Not many festivals can claim to have snowballed on the same scale as Primavera Sound. Beginning its life as a 'boutique' event back in 2001, it attracted a thoroughly decent 8,000 people. And yet this year, the promoters expect 74,000 to descend on Barcelona from the 27th-30th May, making this one of the most colossal festivals in Europe. What the hell happened there?
Part of Primavera's wild popularity lies in Barcelona's itself. Its near-perfect mix of sea, sun, city, nightlife and culture meant it could never stay a well-kept secret. But there has to be more than just the pull of guaranteed sunshine for nearly 75,000 people to keep coming back.
Well, Primavera promises that, though its attendance has swelled to the size of an army, it still remains 'faithful to its original artistic idea.' Looking at this year's line up doesn't cast much doubt on this. Boasting acts as seminal and diverse as Yeasayer, The Fall, Pixies, Diplo, Les Savy Fav, Gary Numan and Grizzly Bear, amongst a legion of others. It would suggest that as the cliché goes, there is something for everyone.
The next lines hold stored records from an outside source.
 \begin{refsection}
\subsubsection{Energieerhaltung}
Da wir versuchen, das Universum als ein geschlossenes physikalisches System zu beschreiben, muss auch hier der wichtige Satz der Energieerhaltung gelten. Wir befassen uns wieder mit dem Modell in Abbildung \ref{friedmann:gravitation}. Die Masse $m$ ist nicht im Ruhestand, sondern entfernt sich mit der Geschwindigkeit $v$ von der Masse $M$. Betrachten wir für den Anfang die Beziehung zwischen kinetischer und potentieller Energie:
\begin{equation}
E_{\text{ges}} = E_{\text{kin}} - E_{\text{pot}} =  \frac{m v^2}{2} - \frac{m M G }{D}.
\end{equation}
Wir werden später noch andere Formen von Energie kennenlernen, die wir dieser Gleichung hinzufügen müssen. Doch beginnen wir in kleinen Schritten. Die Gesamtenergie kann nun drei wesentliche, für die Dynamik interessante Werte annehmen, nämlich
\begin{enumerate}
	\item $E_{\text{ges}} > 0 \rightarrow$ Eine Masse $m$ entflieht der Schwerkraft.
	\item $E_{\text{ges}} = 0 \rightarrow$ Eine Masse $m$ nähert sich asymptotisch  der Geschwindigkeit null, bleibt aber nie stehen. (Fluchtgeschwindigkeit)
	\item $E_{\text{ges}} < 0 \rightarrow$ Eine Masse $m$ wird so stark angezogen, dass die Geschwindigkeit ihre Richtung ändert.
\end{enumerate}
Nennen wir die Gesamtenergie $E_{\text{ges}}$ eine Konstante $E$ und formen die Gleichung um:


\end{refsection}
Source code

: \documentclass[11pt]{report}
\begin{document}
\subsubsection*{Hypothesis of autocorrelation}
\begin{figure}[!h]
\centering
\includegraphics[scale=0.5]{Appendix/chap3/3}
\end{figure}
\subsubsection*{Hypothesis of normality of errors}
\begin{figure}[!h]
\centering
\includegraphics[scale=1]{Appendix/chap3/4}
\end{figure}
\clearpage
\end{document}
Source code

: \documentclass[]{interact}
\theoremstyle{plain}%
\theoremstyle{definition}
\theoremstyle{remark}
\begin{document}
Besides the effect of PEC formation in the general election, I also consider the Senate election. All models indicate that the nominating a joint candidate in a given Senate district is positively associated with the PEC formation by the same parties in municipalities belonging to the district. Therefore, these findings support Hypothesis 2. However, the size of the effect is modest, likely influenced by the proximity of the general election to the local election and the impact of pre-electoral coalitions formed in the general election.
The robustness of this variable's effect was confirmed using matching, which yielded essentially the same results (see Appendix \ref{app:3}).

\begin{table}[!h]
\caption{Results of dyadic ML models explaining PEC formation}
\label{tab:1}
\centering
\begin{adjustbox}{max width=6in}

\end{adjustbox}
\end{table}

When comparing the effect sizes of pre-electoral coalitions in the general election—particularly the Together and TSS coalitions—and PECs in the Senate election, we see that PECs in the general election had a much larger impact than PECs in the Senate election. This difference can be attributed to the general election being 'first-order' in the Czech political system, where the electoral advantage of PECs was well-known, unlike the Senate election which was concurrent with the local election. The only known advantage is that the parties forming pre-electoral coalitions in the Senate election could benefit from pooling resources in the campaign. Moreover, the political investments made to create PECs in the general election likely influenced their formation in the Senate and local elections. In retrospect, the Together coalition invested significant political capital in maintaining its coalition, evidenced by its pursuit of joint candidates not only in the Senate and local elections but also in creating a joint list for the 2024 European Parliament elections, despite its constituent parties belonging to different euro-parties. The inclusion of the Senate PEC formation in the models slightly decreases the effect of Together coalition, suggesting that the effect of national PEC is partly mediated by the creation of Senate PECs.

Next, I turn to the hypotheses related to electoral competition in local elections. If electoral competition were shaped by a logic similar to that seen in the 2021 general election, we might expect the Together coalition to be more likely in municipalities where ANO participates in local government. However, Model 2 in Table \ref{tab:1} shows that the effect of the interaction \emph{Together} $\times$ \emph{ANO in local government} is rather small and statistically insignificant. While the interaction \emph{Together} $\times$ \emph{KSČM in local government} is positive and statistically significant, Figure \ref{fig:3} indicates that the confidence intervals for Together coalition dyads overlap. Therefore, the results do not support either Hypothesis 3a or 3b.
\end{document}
You don't even have to watch bands in the arenas. The initiative 'Primavera in the City' means you can go see acts perform in the beautiful Parc Joan Miro, filled with the sculptures of one of Barcelona's most colourful artists. Or if daylight doesn't appeal, there are several bands playing down on the city's Metro, at the Sagrada Familia and Passeig de Gracia stations.
Its sheer size means that the main festival site is now 20 mins from the centre of town, at the Parc Del Forum. It's not a short walk from the centre (around an hour), so most will want to take the Metro (www.tmb.net) or make use of the shuttle bus at night, running every 10/15 mins.
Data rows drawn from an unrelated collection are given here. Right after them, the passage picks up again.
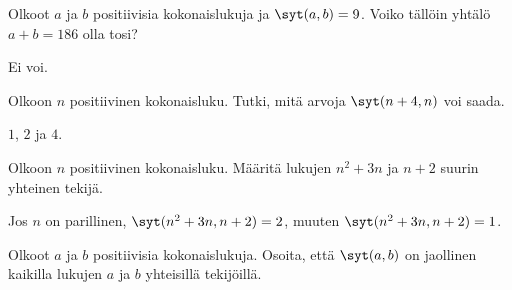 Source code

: \begin{tehtava}
    Olkoot $a$ ja $b$ positiivisia kokonaislukuja ja $\syt(a, b)=9$. Voiko tällöin yhtälö $a + b = 186$ olla tosi?
    
    \begin{vastaus}
        Ei voi.
    \end{vastaus}
    
\end{tehtava}

\begin{tehtava}
    Olkoon $n$ positiivinen kokonaisluku. Tutki, mitä arvoja $\syt(n+4, n)$ voi saada.
    
    \begin{vastaus}
        $1$, $2$ ja $4$.
    \end{vastaus}
    
\end{tehtava}

\begin{tehtava}
    Olkoon $n$ positiivinen kokonaisluku. Määritä lukujen $n^2 + 3n$ ja $n + 2$ suurin yhteinen tekijä.
    
    \begin{vastaus}
        Jos $n$ on parillinen, $\syt(n^2 + 3n, n + 2) = 2$, muuten $\syt(n^2 + 3n, n + 2) = 1$.
    \end{vastaus}
    
\end{tehtava}

\begin{tehtava}
    Olkoot $a$ ja $b$ positiivisia kokonaislukuja. Osoita, että $\syt(a, b)$ on jaollinen kaikilla lukujen $a$ ja $b$ yhteisillä tekijöillä.
\end{tehtava}
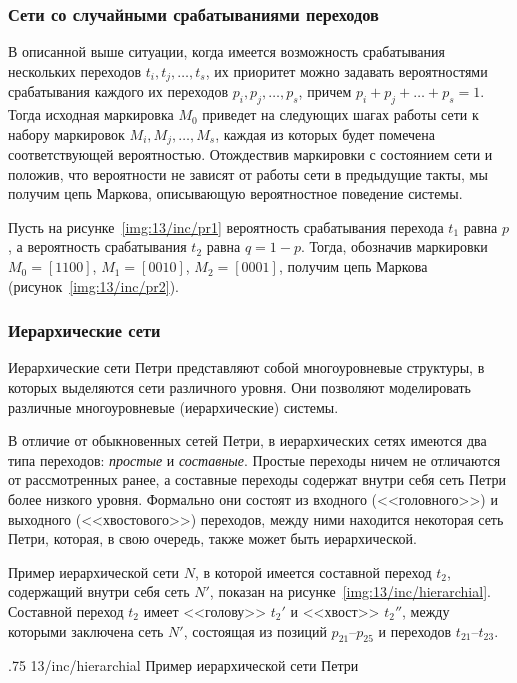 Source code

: \subsubsection{Сети со случайными срабатываниями переходов}

В описанной выше ситуации, когда имеется возможность срабатывания нескольких переходов ${t_i, t_j, \dots, t_s}$, их приоритет можно задавать вероятностями срабатывания каждого их переходов ${p_i, p_j, \dots, p_s}$, причем ${p_i + p_j + \dots + p_s = 1}$. Тогда исходная маркировка $M_0$ приведет на следующих шагах работы сети к набору маркировок ${M_i, M_j, \dots, M_s}$, каждая из которых будет помечена соответствующей вероятностью. Отождествив маркировки с состоянием сети и положив, что вероятности не зависят от работы сети в предыдущие такты, мы получим цепь Маркова, описывающую вероятностное поведение системы.

Пусть на рисунке~\ref{img:13/inc/pr1} вероятность срабатывания перехода $t_1$ равна $p$, а вероятность срабатывания $t_2$ равна ${q = 1 - p}$. Тогда, обозначив маркировки ${M_0 = [1100]}$, ${M_1 = [0010]}$, ${M_2 = [0001]}$, получим цепь Маркова (рисунок~\ref{img:13/inc/pr2}).

\subsubsection{Иерархические сети} 

Иерархические сети Петри представляют собой многоуровневые структуры, в которых выделяются сети различного уровня. Они позволяют моделировать различные многоуровневые (иерархические) системы.

В отличие от обыкновенных сетей Петри, в иерархических сетях имеются два типа переходов: \textit{простые} и \textit{составные}. Простые переходы ничем не отличаются от рассмотренных ранее, а составные переходы содержат внутри себя сеть Петри более низкого уровня. Формально они состоят из входного (<<головного>>) и выходного (<<хвостового>>) переходов, между ними находится некоторая сеть Петри, которая, в свою очередь, также может быть иерархической.

Пример иерархической сети $N$, в которой имеется составной переход $t_2$, содержащий внутри себя сеть $N'$, показан на рисунке~\ref{img:13/inc/hierarchial}. Составной переход $t_2$ имеет <<голову>> $t_2'$ и <<хвост>> $t_2''$, между которыми заключена сеть $N'$, состоящая из позиций $p_{21}$--$p_{25}$ и переходов $t_{21}$--$t_{23}$. 

\image
{.75\textwidth}
{13/inc/hierarchial}
{Пример иерархической сети Петри}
As for the main part of the action, you can bet that the more legendary acts such as The Fall, Pavement and Orbital will grace the San Miguel stage (cap. 25,000). And proving what a great year it has been for American music, Pitchfork's stage will be showcasing the choicest of the acts currently making themselves heard across the Atlantic. See Surfer Blood, Cold Cave or Real Estate if you need any further persuasion. 'After hours', you can get your rocks off (and your dance on) in the Vice tent (where else), which will see the likes of Boy 8-Bit and Fake Blood raise mischief until silly o'clock.
As the festival starts at 6pm and goes on through the night, you might even stay up long enough to see the sun rise over The Med. Meaning after a couple of hours much-needed recovery, you've got the day to explore one of the world's most exciting cities. Sounds prime for the taking to me.